A: There are many different home remedies, none of which are particularly effective because the chemical that causes the itch is below the skin and the home remedies don't penetrate the skin very well. The things that may work a little bit are Benadryl cream or a high- or extra-strength hydrocortisone cream.
Q: How can you tell if you've been bitten by a spider, and is there anything you should be careful of if you have been bitten?
A: This is one of my favorite topics because so many people come to the emergency department and say, "I've been bitten by a spider," and so many studies done show that the majority of people who say they have been bitten by a spider (actually have) something else.
There are over 500 species of spiders in Illinois. Some do bite, but the only ones that are of any danger are the brown recluse and the northern black widow. These are very rare, especially in the Chicago area. Both spiders are not aggressive. They tend to run instead of bite, and therefore, actual bites from these spiders are extremely unusual.
The brown recluse bite may continue to expand and get worse. If that happens, being evaluated by your doctor is a reasonable thing to do. Black widow spiders do inject a venom that can cause systemic symptoms including muscle spasms, nausea, vomiting and abdominal pain but are rarely life-threatening. If you have these symptoms, being evaluated by a doctor is prudent. However, most of the time there is nothing to do but treat the symptoms. Under severe circumstances, there is a black widow anti-venom but I personally have never used it or seen it used in my 17 years as a doctor.

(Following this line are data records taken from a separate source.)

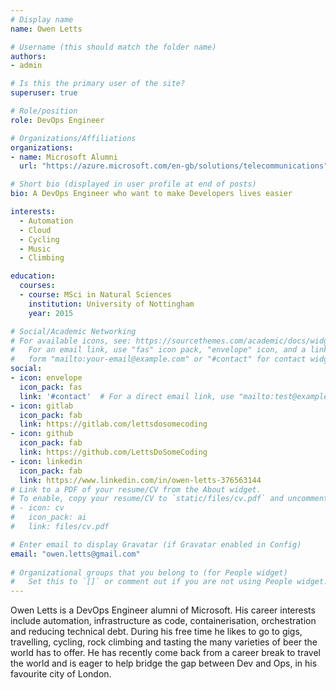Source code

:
 ```yaml
---
# Display name
name: Owen Letts

# Username (this should match the folder name)
authors:
- admin

# Is this the primary user of the site?
superuser: true

# Role/position
role: DevOps Engineer

# Organizations/Affiliations
organizations:
- name: Microsoft Alumni
  url: "https://azure.microsoft.com/en-gb/solutions/telecommunications"

# Short bio (displayed in user profile at end of posts)
bio: A DevOps Engineer who want to make Developers lives easier

interests:
  - Automation
  - Cloud
  - Cycling
  - Music
  - Climbing

education:
  courses:
  - course: MSci in Natural Sciences
    institution: University of Nottingham
    year: 2015

# Social/Academic Networking
# For available icons, see: https://sourcethemes.com/academic/docs/widgets/#icons
#   For an email link, use "fas" icon pack, "envelope" icon, and a link in the
#   form "mailto:your-email@example.com" or "#contact" for contact widget.
social:
- icon: envelope
  icon_pack: fas
  link: '#contact'  # For a direct email link, use "mailto:test@example.org".
- icon: gitlab
  icon_pack: fab
  link: https://gitlab.com/lettsdosomecoding
- icon: github
  icon_pack: fab
  link: https://github.com/LettsDoSomeCoding
- icon: linkedin
  icon_pack: fab
  link: https://www.linkedin.com/in/owen-letts-376563144
# Link to a PDF of your resume/CV from the About widget.
# To enable, copy your resume/CV to `static/files/cv.pdf` and uncomment the lines below.  
# - icon: cv
#   icon_pack: ai
#   link: files/cv.pdf

# Enter email to display Gravatar (if Gravatar enabled in Config)
email: "owen.letts@gmail.com"
  
# Organizational groups that you belong to (for People widget)
#   Set this to `[]` or comment out if you are not using People widget.  
---
```


Owen Letts is a DevOps Engineer alumni of Microsoft. His career interests include automation, infrastructure as code, containerisation, orchestration and reducing technical debt. During his free time he likes to go to gigs, travelling, cycling, rock climbing and tasting the many varieties of beer the world has to offer. He has recently come back from a career break to travel the world and is eager to help bridge the gap between Dev and Ops, in his favourite city of London.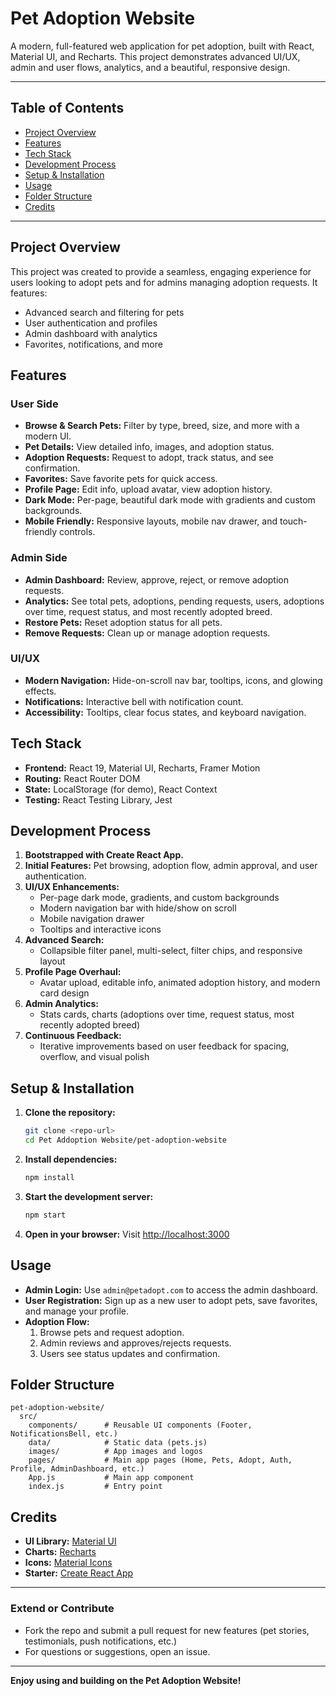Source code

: # Pet Adoption Website

A modern, full-featured web application for pet adoption, built with React, Material UI, and Recharts. This project demonstrates advanced UI/UX, admin and user flows, analytics, and a beautiful, responsive design.

---

## Table of Contents
- [Project Overview](#project-overview)
- [Features](#features)
- [Tech Stack](#tech-stack)
- [Development Process](#development-process)
- [Setup & Installation](#setup--installation)
- [Usage](#usage)
- [Folder Structure](#folder-structure)
- [Credits](#credits)

---

## Project Overview
This project was created to provide a seamless, engaging experience for users looking to adopt pets and for admins managing adoption requests. It features:
- Advanced search and filtering for pets
- User authentication and profiles
- Admin dashboard with analytics
- Favorites, notifications, and more

## Features
### User Side
- **Browse & Search Pets:** Filter by type, breed, size, and more with a modern UI.
- **Pet Details:** View detailed info, images, and adoption status.
- **Adoption Requests:** Request to adopt, track status, and see confirmation.
- **Favorites:** Save favorite pets for quick access.
- **Profile Page:** Edit info, upload avatar, view adoption history.
- **Dark Mode:** Per-page, beautiful dark mode with gradients and custom backgrounds.
- **Mobile Friendly:** Responsive layouts, mobile nav drawer, and touch-friendly controls.

### Admin Side
- **Admin Dashboard:** Review, approve, reject, or remove adoption requests.
- **Analytics:** See total pets, adoptions, pending requests, users, adoptions over time, request status, and most recently adopted breed.
- **Restore Pets:** Reset adoption status for all pets.
- **Remove Requests:** Clean up or manage adoption requests.

### UI/UX
- **Modern Navigation:** Hide-on-scroll nav bar, tooltips, icons, and glowing effects.
- **Notifications:** Interactive bell with notification count.
- **Accessibility:** Tooltips, clear focus states, and keyboard navigation.

## Tech Stack
- **Frontend:** React 19, Material UI, Recharts, Framer Motion
- **Routing:** React Router DOM
- **State:** LocalStorage (for demo), React Context
- **Testing:** React Testing Library, Jest

## Development Process
1. **Bootstrapped with Create React App.**
2. **Initial Features:** Pet browsing, adoption flow, admin approval, and user authentication.
3. **UI/UX Enhancements:**
   - Per-page dark mode, gradients, and custom backgrounds
   - Modern navigation bar with hide/show on scroll
   - Mobile navigation drawer
   - Tooltips and interactive icons
4. **Advanced Search:**
   - Collapsible filter panel, multi-select, filter chips, and responsive layout
5. **Profile Page Overhaul:**
   - Avatar upload, editable info, animated adoption history, and modern card design
6. **Admin Analytics:**
   - Stats cards, charts (adoptions over time, request status, most recently adopted breed)
7. **Continuous Feedback:**
   - Iterative improvements based on user feedback for spacing, overflow, and visual polish

## Setup & Installation
1. **Clone the repository:**
   ```bash
   git clone <repo-url>
   cd Pet Addoption Website/pet-adoption-website
   ```
2. **Install dependencies:**
   ```bash
   npm install
   ```
3. **Start the development server:**
   ```bash
   npm start
   ```
4. **Open in your browser:**
   Visit [http://localhost:3000](http://localhost:3000)

## Usage
- **Admin Login:** Use `admin@petadopt.com` to access the admin dashboard.
- **User Registration:** Sign up as a new user to adopt pets, save favorites, and manage your profile.
- **Adoption Flow:**
  1. Browse pets and request adoption.
  2. Admin reviews and approves/rejects requests.
  3. Users see status updates and confirmation.

## Folder Structure
```
pet-adoption-website/
  src/
    components/      # Reusable UI components (Footer, NotificationsBell, etc.)
    data/            # Static data (pets.js)
    images/          # App images and logos
    pages/           # Main app pages (Home, Pets, Adopt, Auth, Profile, AdminDashboard, etc.)
    App.js           # Main app component
    index.js         # Entry point
```

## Credits
- **UI Library:** [Material UI](https://mui.com/)
- **Charts:** [Recharts](https://recharts.org/)
- **Icons:** [Material Icons](https://mui.com/components/material-icons/)
- **Starter:** [Create React App](https://create-react-app.dev/)

---

### Extend or Contribute
- Fork the repo and submit a pull request for new features (pet stories, testimonials, push notifications, etc.)
- For questions or suggestions, open an issue.

---

**Enjoy using and building on the Pet Adoption Website!**
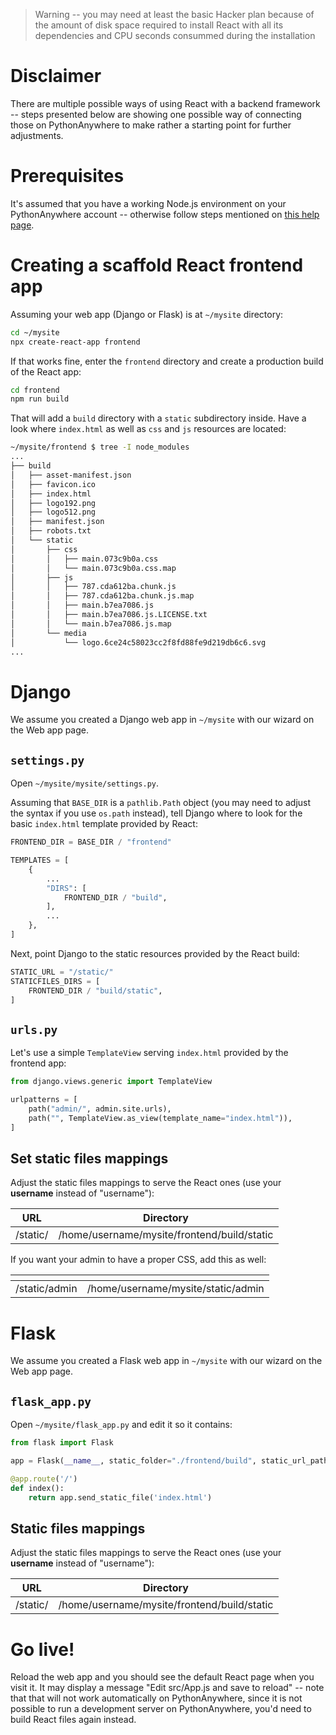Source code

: <!--
.. title: How to connect production React frontend with a Python backend
.. slug: React
.. date: 2022-05-09
.. tags:
.. category:
.. link:
.. description:
.. type: text
-->

> Warning -- you may need at least the basic Hacker plan because of
> the amount of disk space required to install React with all its
> dependencies and CPU seconds consummed during the installation


# Disclaimer

There are multiple possible ways of using React with a backend
framework -- steps presented below are showing one possible way of
connecting those on PythonAnywhere to make rather a starting point for
further adjustments.


# Prerequisites

It's assumed that you have a working Node.js environment on your
PythonAnywhere account -- otherwise follow steps mentioned on [this
help page](https://help.pythonanywhere.com/pages/Node/).


# Creating a scaffold React frontend app

Assuming your web app (Django or Flask) is at `~/mysite` directory:

```sh
cd ~/mysite
npx create-react-app frontend
```

If that works fine, enter the `frontend` directory and create a
production build of the React app:

```sh
cd frontend
npm run build
```

That will add a `build` directory with a `static` subdirectory inside.
Have a look where `index.html` as well as `css` and `js` resources are
located:

```sh
~/mysite/frontend $ tree -I node_modules
...
├── build
│   ├── asset-manifest.json
│   ├── favicon.ico
│   ├── index.html
│   ├── logo192.png
│   ├── logo512.png
│   ├── manifest.json
│   ├── robots.txt
│   └── static
│       ├── css
│       │   ├── main.073c9b0a.css
│       │   └── main.073c9b0a.css.map
│       ├── js
│       │   ├── 787.cda612ba.chunk.js
│       │   ├── 787.cda612ba.chunk.js.map
│       │   ├── main.b7ea7086.js
│       │   ├── main.b7ea7086.js.LICENSE.txt
│       │   └── main.b7ea7086.js.map
│       └── media
│           └── logo.6ce24c58023cc2f8fd88fe9d219db6c6.svg
...
```


# Django

We assume you created a Django web app in `~/mysite` with our wizard on the Web app
page.

## `settings.py`

Open `~/mysite/mysite/settings.py`.

Assuming that `BASE_DIR` is a `pathlib.Path` object (you may need to
adjust the syntax if you use `os.path` instead), tell Django where to
look for the basic `index.html` template provided by React:

```python
FRONTEND_DIR = BASE_DIR / "frontend"

TEMPLATES = [
    {
        ...
        "DIRS": [
            FRONTEND_DIR / "build",
        ],
        ...
    },
]
```

Next, point Django to the static resources provided by the React
build:

```python
STATIC_URL = "/static/"
STATICFILES_DIRS = [
    FRONTEND_DIR / "build/static",
]
```

## `urls.py`

Let's use a simple `TemplateView` serving `index.html` provided by the
frontend app:

```python
from django.views.generic import TemplateView

urlpatterns = [
    path("admin/", admin.site.urls),
    path("", TemplateView.as_view(template_name="index.html")),
]
```

## Set static files mappings

Adjust the static files mappings to serve the React ones (use your
**username** instead of "username"):

| URL          | Directory                                   |
|--------------|---------------------------------------------|
| /static/	   | /home/username/mysite/frontend/build/static |
  
If you want your admin to have a proper CSS, add this as well:

| <!-- -->      | <!-- -->                           |
|---------------|------------------------------------|
| /static/admin	| /home/username/mysite/static/admin |


# Flask

We assume you created a Flask web app in `~/mysite` with our wizard on the Web app
page.

## `flask_app.py`

Open `~/mysite/flask_app.py` and edit it so it contains:

```python
from flask import Flask

app = Flask(__name__, static_folder="./frontend/build", static_url_path="/")

@app.route('/')
def index():
    return app.send_static_file('index.html')
```

## Static files mappings

Adjust the static files mappings to serve the React ones (use your
**username** instead of "username"):

| URL          | Directory                                   |
|--------------|---------------------------------------------|
| /static/	   | /home/username/mysite/frontend/build/static |


# Go live!

Reload the web app and you should see the default React page when you
visit it. It may display a message "Edit src/App.js and save to
reload" -- note that that will not work automatically on
PythonAnywhere, since it is not possible to run a development server
on PythonAnywhere, you'd need to build React files again instead.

Q: You've been out in the woods, and you discover a tick. What do you?
A: Remove the tick; the best way to do this is to grasp it with tweezers at the base and try to make sure that the entire tick is removed. Put it on something sticky like a piece of tape, and I recommend keeping it. The reason is, not all ticks transmit illness, and if you start developing signs of illness, then having the tick to identify is very important. If it has not been on for a long period of time — Lyme disease requires at least 24 hours of attachment — there's nothing else to do.
However, if you suspect it has been on for more than 24 hours then you should see your doctor because the Illinois Department of Public Health does recommend prophylactic treatment for Lyme disease in certain circumstances.
There are other illnesses that ticks can transmit that are rarer in Illinois, but (we see some of them) because we are in the Chicago area and a lot of people go to Wisconsin and northern Michigan. What people need to do then is simply be aware that if they develop a fever that lasts more than five days with muscle aches or joint pains, they need to go to their doctor and make them aware that they have been bitten by a tick.